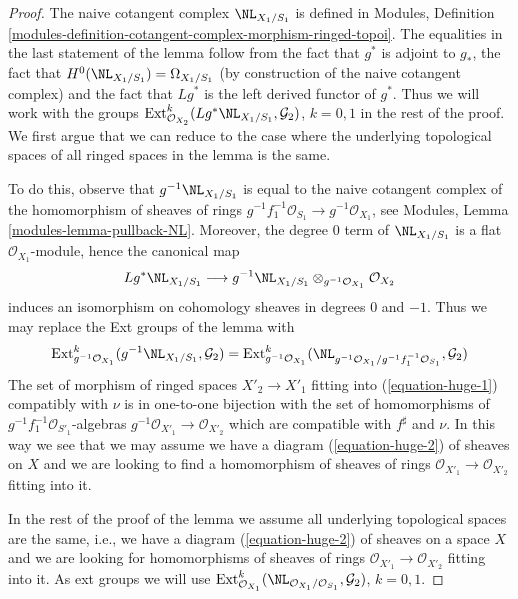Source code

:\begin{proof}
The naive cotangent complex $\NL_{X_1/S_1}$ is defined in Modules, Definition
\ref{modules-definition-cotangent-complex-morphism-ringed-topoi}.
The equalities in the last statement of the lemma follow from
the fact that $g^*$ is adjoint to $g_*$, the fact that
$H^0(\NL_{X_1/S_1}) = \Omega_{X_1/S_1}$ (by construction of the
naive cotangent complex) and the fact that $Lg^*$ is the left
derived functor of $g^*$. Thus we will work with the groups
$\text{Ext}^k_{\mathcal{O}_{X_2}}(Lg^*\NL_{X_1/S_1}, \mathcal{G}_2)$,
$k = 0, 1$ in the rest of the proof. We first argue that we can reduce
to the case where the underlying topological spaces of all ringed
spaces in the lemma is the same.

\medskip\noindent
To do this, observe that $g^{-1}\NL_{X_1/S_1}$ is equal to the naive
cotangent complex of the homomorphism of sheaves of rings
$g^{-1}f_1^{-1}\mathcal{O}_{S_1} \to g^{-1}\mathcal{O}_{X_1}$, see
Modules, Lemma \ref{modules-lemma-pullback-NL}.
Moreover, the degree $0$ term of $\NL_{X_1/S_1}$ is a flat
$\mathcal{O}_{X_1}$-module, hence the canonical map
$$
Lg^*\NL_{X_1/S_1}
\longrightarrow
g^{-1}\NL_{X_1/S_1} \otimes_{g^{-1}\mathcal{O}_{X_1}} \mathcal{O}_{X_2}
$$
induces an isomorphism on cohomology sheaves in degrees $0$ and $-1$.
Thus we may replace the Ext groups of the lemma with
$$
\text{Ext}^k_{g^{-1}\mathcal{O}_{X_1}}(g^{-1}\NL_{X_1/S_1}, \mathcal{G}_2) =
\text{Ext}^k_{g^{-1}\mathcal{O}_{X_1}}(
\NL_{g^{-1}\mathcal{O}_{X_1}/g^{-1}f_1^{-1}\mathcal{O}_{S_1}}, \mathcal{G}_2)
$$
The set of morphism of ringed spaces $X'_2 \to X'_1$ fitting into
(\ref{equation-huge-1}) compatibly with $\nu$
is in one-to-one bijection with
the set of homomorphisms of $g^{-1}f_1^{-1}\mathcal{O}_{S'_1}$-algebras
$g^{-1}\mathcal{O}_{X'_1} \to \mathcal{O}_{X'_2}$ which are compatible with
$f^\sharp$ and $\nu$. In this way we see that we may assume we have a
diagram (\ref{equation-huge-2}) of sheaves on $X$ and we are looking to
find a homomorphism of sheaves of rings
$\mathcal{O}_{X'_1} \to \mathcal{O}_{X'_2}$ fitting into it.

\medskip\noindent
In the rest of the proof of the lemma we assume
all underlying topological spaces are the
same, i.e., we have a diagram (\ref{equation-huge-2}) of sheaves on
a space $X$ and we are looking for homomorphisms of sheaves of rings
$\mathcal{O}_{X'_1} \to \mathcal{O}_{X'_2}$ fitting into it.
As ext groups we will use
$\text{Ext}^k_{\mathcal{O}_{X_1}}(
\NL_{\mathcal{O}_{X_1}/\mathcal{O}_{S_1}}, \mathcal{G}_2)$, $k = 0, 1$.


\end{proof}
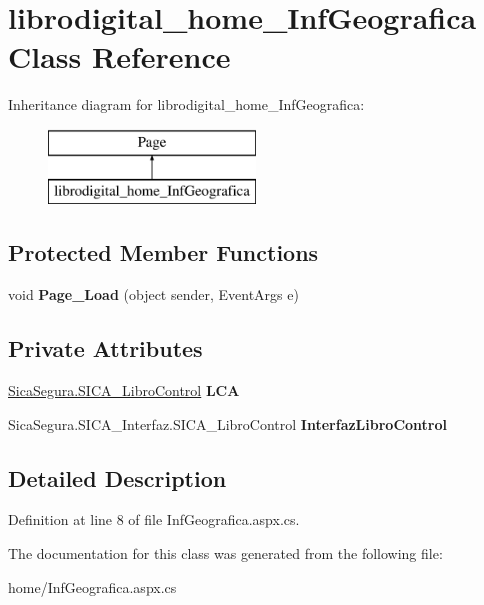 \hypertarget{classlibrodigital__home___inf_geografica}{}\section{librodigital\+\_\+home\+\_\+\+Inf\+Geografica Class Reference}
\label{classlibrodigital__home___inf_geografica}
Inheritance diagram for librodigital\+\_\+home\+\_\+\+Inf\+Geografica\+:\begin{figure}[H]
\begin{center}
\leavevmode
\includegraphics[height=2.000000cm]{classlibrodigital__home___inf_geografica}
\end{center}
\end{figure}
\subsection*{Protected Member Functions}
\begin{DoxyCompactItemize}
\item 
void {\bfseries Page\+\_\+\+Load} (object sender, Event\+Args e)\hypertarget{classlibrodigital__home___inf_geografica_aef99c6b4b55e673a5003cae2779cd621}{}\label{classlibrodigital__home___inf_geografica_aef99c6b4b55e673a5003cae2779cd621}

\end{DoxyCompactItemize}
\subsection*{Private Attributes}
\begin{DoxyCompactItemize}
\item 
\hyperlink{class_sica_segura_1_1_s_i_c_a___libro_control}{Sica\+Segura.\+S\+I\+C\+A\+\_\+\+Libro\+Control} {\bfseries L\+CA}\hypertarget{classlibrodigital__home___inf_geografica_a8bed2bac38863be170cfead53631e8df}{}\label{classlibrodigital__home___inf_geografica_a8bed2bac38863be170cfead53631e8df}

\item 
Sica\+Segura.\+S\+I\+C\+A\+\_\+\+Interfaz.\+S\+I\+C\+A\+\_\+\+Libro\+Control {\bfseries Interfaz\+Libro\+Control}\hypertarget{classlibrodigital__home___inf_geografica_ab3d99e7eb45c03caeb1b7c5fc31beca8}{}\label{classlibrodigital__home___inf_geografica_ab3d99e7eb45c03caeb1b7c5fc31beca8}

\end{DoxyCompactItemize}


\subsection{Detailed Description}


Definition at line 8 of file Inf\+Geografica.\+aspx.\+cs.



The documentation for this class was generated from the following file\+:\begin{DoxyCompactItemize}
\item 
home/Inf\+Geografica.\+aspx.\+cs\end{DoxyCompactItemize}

------------

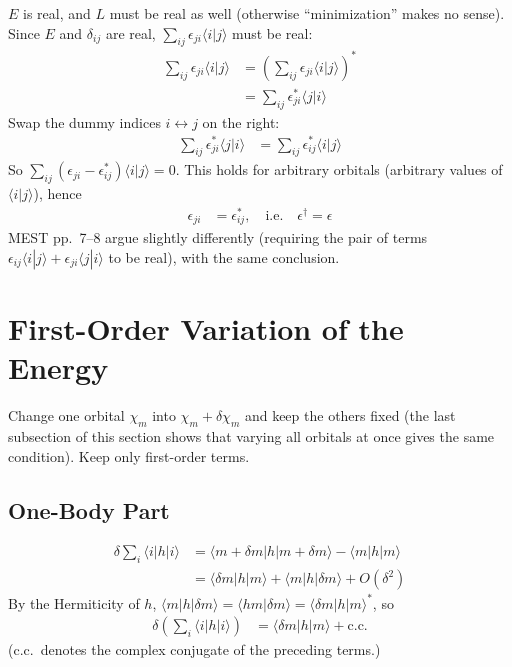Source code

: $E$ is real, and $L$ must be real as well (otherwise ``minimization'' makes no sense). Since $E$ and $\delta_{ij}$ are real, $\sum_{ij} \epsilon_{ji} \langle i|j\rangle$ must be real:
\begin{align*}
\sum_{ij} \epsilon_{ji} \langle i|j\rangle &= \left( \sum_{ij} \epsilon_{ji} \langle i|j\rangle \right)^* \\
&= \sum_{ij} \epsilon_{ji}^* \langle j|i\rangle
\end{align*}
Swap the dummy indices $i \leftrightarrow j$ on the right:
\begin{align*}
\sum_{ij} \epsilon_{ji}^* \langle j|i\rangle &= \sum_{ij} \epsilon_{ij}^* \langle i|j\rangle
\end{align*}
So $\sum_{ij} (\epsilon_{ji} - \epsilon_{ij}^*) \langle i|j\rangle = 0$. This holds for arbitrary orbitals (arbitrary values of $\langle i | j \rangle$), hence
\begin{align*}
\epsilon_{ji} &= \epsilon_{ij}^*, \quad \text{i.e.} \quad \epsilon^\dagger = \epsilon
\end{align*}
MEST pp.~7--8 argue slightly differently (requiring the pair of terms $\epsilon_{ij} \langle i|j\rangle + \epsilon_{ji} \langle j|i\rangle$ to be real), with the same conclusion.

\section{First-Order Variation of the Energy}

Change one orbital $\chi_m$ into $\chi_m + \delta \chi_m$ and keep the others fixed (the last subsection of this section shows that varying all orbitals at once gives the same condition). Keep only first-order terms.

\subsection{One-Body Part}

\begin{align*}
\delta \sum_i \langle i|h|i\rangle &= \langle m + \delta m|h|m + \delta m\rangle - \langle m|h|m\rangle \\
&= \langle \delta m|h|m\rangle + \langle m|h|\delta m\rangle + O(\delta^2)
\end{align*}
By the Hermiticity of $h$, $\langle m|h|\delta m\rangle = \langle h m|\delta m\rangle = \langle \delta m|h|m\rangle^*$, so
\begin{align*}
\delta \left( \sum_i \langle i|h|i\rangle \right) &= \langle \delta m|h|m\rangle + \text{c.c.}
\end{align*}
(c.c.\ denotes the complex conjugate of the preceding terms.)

------------

### Your instructions
Taking the records above, retype every line from the one with "cotangent complex of" down to the one with "are compatible with", exactly and with nothing else.

### Worked solution
cotangent complex of the homomorphism of sheaves of rings
$g^{-1}f_1^{-1}\mathcal{O}_{S_1} \to g^{-1}\mathcal{O}_{X_1}$, see
Modules, Lemma \ref{modules-lemma-pullback-NL}.
Moreover, the degree $0$ term of $\NL_{X_1/S_1}$ is a flat
$\mathcal{O}_{X_1}$-module, hence the canonical map
$$
Lg^*\NL_{X_1/S_1}
\longrightarrow
g^{-1}\NL_{X_1/S_1} \otimes_{g^{-1}\mathcal{O}_{X_1}} \mathcal{O}_{X_2}
$$
induces an isomorphism on cohomology sheaves in degrees $0$ and $-1$.
Thus we may replace the Ext groups of the lemma with
$$
\text{Ext}^k_{g^{-1}\mathcal{O}_{X_1}}(g^{-1}\NL_{X_1/S_1}, \mathcal{G}_2) =
\text{Ext}^k_{g^{-1}\mathcal{O}_{X_1}}(
\NL_{g^{-1}\mathcal{O}_{X_1}/g^{-1}f_1^{-1}\mathcal{O}_{S_1}}, \mathcal{G}_2)
$$
The set of morphism of ringed spaces $X'_2 \to X'_1$ fitting into
(\ref{equation-huge-1}) compatibly with $\nu$
is in one-to-one bijection with
the set of homomorphisms of $g^{-1}f_1^{-1}\mathcal{O}_{S'_1}$-algebras
$g^{-1}\mathcal{O}_{X'_1} \to \mathcal{O}_{X'_2}$ which are compatible with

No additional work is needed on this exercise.